>>>

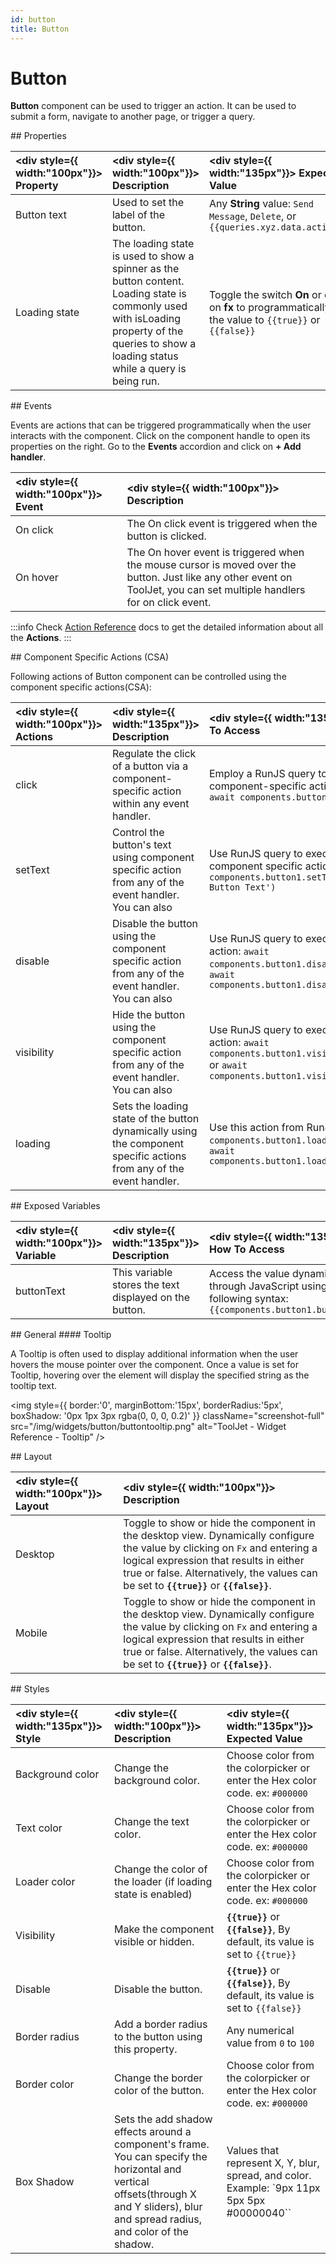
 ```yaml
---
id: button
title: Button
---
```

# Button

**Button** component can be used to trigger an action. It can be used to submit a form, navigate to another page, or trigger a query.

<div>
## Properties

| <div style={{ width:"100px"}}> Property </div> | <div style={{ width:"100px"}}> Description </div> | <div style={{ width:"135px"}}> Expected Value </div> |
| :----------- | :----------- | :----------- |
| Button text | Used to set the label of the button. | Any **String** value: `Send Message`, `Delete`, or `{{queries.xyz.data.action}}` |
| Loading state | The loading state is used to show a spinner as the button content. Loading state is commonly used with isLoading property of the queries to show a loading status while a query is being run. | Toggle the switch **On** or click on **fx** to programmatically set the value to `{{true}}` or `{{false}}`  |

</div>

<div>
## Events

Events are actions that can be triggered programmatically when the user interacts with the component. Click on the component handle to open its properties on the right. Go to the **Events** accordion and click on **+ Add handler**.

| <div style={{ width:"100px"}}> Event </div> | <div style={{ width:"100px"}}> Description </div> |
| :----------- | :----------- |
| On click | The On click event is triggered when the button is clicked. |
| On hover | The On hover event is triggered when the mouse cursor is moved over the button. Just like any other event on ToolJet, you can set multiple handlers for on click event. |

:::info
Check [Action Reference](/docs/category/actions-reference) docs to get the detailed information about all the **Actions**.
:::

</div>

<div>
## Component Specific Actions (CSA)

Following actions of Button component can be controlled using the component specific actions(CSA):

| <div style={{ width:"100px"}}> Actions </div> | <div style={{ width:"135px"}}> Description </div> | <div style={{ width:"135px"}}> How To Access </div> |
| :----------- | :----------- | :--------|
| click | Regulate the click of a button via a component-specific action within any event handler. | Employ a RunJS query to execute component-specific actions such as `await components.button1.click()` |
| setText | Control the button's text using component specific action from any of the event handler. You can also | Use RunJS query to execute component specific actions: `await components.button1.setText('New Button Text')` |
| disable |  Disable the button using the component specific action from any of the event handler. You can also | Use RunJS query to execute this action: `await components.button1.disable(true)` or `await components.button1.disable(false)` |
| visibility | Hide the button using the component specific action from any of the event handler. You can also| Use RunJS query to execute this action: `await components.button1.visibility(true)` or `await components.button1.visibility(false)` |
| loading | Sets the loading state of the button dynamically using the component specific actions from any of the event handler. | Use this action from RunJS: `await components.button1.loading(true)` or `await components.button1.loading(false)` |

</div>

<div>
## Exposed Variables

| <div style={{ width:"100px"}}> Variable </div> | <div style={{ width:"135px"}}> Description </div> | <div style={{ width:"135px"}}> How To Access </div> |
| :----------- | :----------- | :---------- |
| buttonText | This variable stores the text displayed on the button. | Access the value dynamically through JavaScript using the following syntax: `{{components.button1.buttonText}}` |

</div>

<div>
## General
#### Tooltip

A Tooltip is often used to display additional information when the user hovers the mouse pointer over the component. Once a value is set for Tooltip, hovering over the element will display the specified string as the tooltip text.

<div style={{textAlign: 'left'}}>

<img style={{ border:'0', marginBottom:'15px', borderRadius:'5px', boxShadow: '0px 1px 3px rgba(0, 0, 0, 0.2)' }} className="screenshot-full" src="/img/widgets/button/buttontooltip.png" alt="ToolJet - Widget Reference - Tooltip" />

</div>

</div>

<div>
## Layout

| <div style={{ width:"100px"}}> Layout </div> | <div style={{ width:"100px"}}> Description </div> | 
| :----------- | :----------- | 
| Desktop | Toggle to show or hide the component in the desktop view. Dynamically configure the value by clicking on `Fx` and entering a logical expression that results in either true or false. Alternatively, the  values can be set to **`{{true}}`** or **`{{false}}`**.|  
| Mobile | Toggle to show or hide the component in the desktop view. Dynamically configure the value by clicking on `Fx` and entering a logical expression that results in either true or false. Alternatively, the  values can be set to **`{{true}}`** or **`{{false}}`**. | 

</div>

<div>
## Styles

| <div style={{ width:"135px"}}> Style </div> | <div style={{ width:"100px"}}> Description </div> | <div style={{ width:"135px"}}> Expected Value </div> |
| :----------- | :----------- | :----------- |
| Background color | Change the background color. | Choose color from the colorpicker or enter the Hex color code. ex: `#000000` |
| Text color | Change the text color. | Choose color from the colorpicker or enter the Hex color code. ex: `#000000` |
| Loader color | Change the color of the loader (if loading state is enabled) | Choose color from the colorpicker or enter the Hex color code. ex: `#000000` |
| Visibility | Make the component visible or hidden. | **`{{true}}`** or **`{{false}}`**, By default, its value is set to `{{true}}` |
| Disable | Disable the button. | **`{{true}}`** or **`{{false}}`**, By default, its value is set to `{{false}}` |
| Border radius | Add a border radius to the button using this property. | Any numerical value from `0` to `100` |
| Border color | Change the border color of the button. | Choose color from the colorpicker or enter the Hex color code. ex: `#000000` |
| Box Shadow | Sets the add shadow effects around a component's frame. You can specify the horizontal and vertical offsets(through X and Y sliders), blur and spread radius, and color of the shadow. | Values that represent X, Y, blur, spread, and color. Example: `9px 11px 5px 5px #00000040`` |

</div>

<<<
>>>

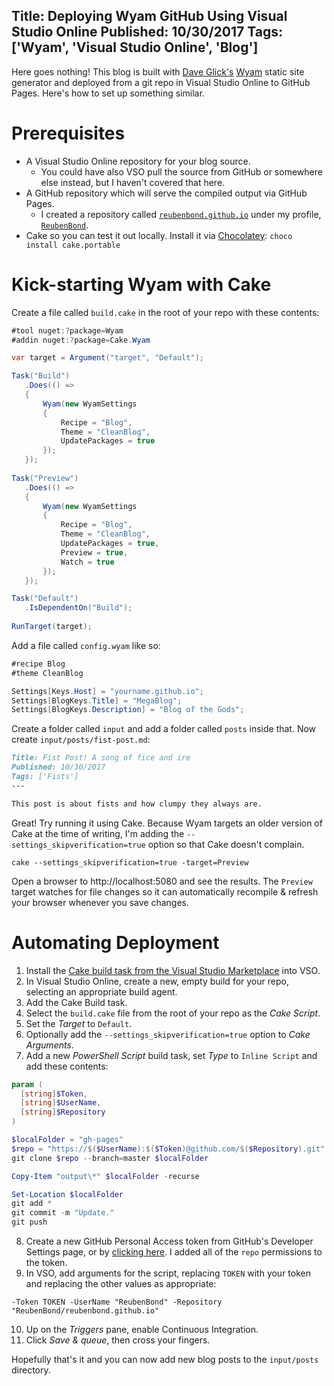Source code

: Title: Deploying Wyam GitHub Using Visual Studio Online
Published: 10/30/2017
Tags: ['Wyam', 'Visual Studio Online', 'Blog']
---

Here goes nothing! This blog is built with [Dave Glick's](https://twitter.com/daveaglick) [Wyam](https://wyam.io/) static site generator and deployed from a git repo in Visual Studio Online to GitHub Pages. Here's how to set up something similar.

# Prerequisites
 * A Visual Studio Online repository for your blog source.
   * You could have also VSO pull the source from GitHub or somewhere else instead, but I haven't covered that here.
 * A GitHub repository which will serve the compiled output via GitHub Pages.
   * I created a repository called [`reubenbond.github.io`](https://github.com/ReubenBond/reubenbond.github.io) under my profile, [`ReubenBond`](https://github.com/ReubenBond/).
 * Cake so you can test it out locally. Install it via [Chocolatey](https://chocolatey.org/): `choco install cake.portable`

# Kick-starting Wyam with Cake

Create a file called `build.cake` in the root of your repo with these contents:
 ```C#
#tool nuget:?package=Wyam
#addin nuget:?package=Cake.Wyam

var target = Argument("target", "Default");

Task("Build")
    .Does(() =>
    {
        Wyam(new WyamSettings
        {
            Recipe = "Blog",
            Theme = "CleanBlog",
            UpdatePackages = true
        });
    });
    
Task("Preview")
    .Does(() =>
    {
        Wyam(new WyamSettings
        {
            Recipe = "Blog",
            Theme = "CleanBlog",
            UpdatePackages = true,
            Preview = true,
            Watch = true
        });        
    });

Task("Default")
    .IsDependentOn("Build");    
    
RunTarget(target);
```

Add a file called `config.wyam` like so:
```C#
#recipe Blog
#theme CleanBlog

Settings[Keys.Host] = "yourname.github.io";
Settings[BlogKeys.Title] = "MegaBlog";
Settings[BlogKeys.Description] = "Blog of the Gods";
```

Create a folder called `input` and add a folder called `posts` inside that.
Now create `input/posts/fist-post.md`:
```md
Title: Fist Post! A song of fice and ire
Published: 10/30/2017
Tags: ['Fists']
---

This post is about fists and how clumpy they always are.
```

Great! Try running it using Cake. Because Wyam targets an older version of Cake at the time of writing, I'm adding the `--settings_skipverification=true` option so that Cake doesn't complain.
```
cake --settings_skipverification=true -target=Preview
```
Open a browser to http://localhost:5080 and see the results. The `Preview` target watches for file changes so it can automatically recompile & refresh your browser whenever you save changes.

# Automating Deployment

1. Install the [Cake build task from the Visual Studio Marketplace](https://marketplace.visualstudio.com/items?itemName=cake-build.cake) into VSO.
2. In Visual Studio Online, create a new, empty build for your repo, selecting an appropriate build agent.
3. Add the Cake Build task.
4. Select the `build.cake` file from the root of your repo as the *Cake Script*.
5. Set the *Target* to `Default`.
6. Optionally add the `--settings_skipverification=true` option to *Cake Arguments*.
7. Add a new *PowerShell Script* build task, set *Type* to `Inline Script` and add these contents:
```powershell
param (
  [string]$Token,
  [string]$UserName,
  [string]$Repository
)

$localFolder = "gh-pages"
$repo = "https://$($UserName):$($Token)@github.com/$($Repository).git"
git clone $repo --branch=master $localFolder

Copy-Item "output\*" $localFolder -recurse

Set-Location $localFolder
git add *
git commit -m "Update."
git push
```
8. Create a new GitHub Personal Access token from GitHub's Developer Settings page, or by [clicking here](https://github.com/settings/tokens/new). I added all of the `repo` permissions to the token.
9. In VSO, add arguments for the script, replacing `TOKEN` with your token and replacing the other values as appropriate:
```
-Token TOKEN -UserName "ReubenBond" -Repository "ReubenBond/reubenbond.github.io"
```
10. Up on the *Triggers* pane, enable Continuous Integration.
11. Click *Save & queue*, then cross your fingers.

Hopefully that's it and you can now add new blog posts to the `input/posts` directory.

<<<

Problem to work on:
Go through the lines above and count those with "ToolJet"; report only the number.

Solution to the problem:
2